:: WORK ITEM ::
Could you return every line of the records below that contains the word "Inequality"?

[Items listed in a dataset]
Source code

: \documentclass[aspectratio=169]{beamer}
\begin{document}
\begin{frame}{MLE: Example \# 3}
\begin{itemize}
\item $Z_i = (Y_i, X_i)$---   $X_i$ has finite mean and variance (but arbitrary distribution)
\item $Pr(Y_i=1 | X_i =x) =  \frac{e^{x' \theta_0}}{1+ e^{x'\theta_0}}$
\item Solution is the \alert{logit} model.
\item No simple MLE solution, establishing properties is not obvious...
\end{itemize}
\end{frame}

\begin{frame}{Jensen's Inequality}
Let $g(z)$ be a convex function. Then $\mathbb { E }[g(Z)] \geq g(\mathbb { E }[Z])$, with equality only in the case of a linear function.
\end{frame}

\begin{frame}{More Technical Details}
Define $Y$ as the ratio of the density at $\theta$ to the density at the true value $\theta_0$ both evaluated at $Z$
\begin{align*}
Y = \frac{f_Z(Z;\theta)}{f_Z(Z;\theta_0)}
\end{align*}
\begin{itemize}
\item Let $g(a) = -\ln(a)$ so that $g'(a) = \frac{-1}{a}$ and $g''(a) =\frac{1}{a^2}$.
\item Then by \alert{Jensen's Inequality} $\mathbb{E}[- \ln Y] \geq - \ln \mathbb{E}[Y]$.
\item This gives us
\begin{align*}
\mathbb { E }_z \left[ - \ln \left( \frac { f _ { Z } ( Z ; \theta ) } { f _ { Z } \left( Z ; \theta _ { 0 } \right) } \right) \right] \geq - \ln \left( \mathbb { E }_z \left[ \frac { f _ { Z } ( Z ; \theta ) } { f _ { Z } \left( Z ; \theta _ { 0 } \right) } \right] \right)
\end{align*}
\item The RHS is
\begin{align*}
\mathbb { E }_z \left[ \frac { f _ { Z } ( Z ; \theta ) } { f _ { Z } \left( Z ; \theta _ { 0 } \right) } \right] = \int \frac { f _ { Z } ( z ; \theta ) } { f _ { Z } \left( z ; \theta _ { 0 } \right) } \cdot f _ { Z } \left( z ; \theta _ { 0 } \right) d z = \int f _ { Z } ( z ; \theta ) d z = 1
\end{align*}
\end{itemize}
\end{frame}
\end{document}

:: SOLVED EXERCISE ::
\begin{frame}{Jensen's Inequality}
\item Then by \alert{Jensen's Inequality} $\mathbb{E}[- \ln Y] \geq - \ln \mathbb{E}[Y]$.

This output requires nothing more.